Saved entries
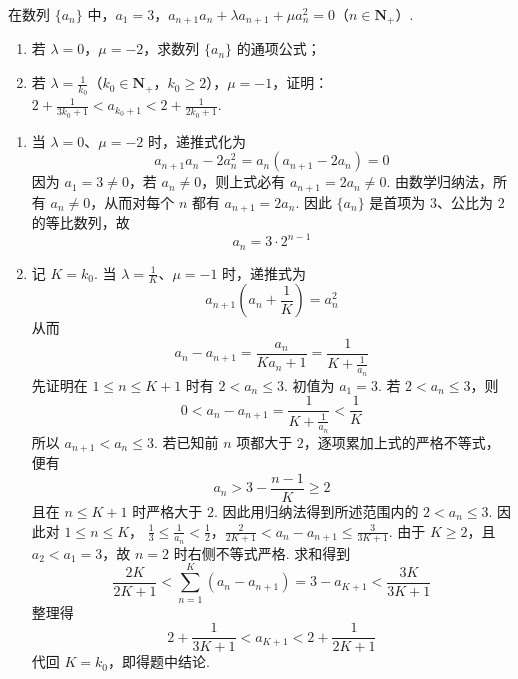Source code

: \begin{problem}
在数列 \(\{a_{n}\}\) 中，\(a_{1} = 3\)，\(a_{n + 1}a_{n} + \lambda a_{n + 1} + \mu a_{n}^{2} = 0 \)（\(n \in \mathbf{N}_{+}\)）.

\begin{enumerate}
\item 若 \(\lambda = 0\)，\(\mu = -2\)，求数列 \(\{a_n\}\) 的通项公式；
\item 若 \(\lambda = \frac{1}{k_0}\)（\(k_0 \in \mathbf{N}_+\)，\(k_0 \geqslant 2\)），\(\mu = -1\)，证明： \(2 + \frac{1}{3k_0 + 1} < a_{k_0 + 1} < 2 + \frac{1}{2k_0 + 1}\).
\end{enumerate}
\end{problem}

\begin{solution}
\begin{enumerate}
\item 当 \(\lambda=0\)、\(\mu=-2\) 时，递推式化为
\[
a_{n+1}a_n-2a_n^2=a_n(a_{n+1}-2a_n)=0
\]
因为 \(a_1=3\ne0\)，若 \(a_n\ne0\)，则上式必有 \(a_{n+1}=2a_n\ne0\). 由数学归纳法，所有 \(a_n\ne0\)，从而对每个 \(n\) 都有 \(a_{n+1}=2a_n\). 因此 \(\{a_n\}\) 是首项为 \(3\)、公比为 \(2\) 的等比数列，故
\[
a_n=3\cdot2^{n-1}
\]
\item 记 \(K=k_0\). 当 \(\lambda=\frac1K\)、\(\mu=-1\) 时，递推式为
\[
a_{n+1}\left(a_n+\frac1K\right)=a_n^2
\]
从而
\[
a_n-a_{n+1}=\frac{a_n}{Ka_n+1}=\frac{1}{K+\frac1{a_n}}
\]
先证明在 \(1\leqslant n\leqslant K+1\) 时有 \(2<a_n\leqslant3\). 初值为 \(a_1=3\). 若 \(2<a_n\leqslant3\)，则
\[
0<a_n-a_{n+1}=\frac{1}{K+\frac{1}{a_n}}<\frac1K
\]
所以 \(a_{n+1}<a_n\leqslant3\). 若已知前 \(n\) 项都大于 \(2\)，逐项累加上式的严格不等式，便有
\[
a_n>3-\frac{n-1}{K}\geqslant2
\]
且在 \(n\leqslant K+1\) 时严格大于 \(2\). 因此用归纳法得到所述范围内的 \(2<a_n\leqslant3\).
因此对 \(1\leqslant n\leqslant K\)，
\(\frac13\leqslant\frac1{a_n}<\frac12\)，\(\frac{2}{2K+1}<a_n-a_{n+1}\leqslant\frac{3}{3K+1}\).
由于 \(K\geqslant2\)，且 \(a_2<a_1=3\)，故 \(n=2\) 时右侧不等式严格. 求和得到
\[
\frac{2K}{2K+1}<\sum_{n=1}^{K}(a_n-a_{n+1})=3-a_{K+1}<\frac{3K}{3K+1}
\]
整理得
\[
2+\frac{1}{3K+1}<a_{K+1}<2+\frac{1}{2K+1}
\]
代回 \(K=k_0\)，即得题中结论.
\end{enumerate}
\end{solution}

**YOUR OBJECTIVE:**
Print out each record exactly as shown, but keep the pictures out.

**WRITTEN ANSWER:**
Source code

: \begin{problem}
在数列 \(\{a_{n}\}\) 中，\(a_{1} = 3\)，\(a_{n + 1}a_{n} + \lambda a_{n + 1} + \mu a_{n}^{2} = 0 \)（\(n \in \mathbf{N}_{+}\)）.

\begin{enumerate}
\item 若 \(\lambda = 0\)，\(\mu = -2\)，求数列 \(\{a_n\}\) 的通项公式；
\item 若 \(\lambda = \frac{1}{k_0}\)（\(k_0 \in \mathbf{N}_+\)，\(k_0 \geqslant 2\)），\(\mu = -1\)，证明： \(2 + \frac{1}{3k_0 + 1} < a_{k_0 + 1} < 2 + \frac{1}{2k_0 + 1}\).
\end{enumerate}
\end{problem}

\begin{solution}
\begin{enumerate}
\item 当 \(\lambda=0\)、\(\mu=-2\) 时，递推式化为
\[
a_{n+1}a_n-2a_n^2=a_n(a_{n+1}-2a_n)=0
\]
因为 \(a_1=3\ne0\)，若 \(a_n\ne0\)，则上式必有 \(a_{n+1}=2a_n\ne0\). 由数学归纳法，所有 \(a_n\ne0\)，从而对每个 \(n\) 都有 \(a_{n+1}=2a_n\). 因此 \(\{a_n\}\) 是首项为 \(3\)、公比为 \(2\) 的等比数列，故
\[
a_n=3\cdot2^{n-1}
\]
\item 记 \(K=k_0\). 当 \(\lambda=\frac1K\)、\(\mu=-1\) 时，递推式为
\[
a_{n+1}\left(a_n+\frac1K\right)=a_n^2
\]
从而
\[
a_n-a_{n+1}=\frac{a_n}{Ka_n+1}=\frac{1}{K+\frac1{a_n}}
\]
先证明在 \(1\leqslant n\leqslant K+1\) 时有 \(2<a_n\leqslant3\). 初值为 \(a_1=3\). 若 \(2<a_n\leqslant3\)，则
\[
0<a_n-a_{n+1}=\frac{1}{K+\frac{1}{a_n}}<\frac1K
\]
所以 \(a_{n+1}<a_n\leqslant3\). 若已知前 \(n\) 项都大于 \(2\)，逐项累加上式的严格不等式，便有
\[
a_n>3-\frac{n-1}{K}\geqslant2
\]
且在 \(n\leqslant K+1\) 时严格大于 \(2\). 因此用归纳法得到所述范围内的 \(2<a_n\leqslant3\).
因此对 \(1\leqslant n\leqslant K\)，
\(\frac13\leqslant\frac1{a_n}<\frac12\)，\(\frac{2}{2K+1}<a_n-a_{n+1}\leqslant\frac{3}{3K+1}\).
由于 \(K\geqslant2\)，且 \(a_2<a_1=3\)，故 \(n=2\) 时右侧不等式严格. 求和得到
\[
\frac{2K}{2K+1}<\sum_{n=1}^{K}(a_n-a_{n+1})=3-a_{K+1}<\frac{3K}{3K+1}
\]
整理得
\[
2+\frac{1}{3K+1}<a_{K+1}<2+\frac{1}{2K+1}
\]
代回 \(K=k_0\)，即得题中结论.
\end{enumerate}
\end{solution}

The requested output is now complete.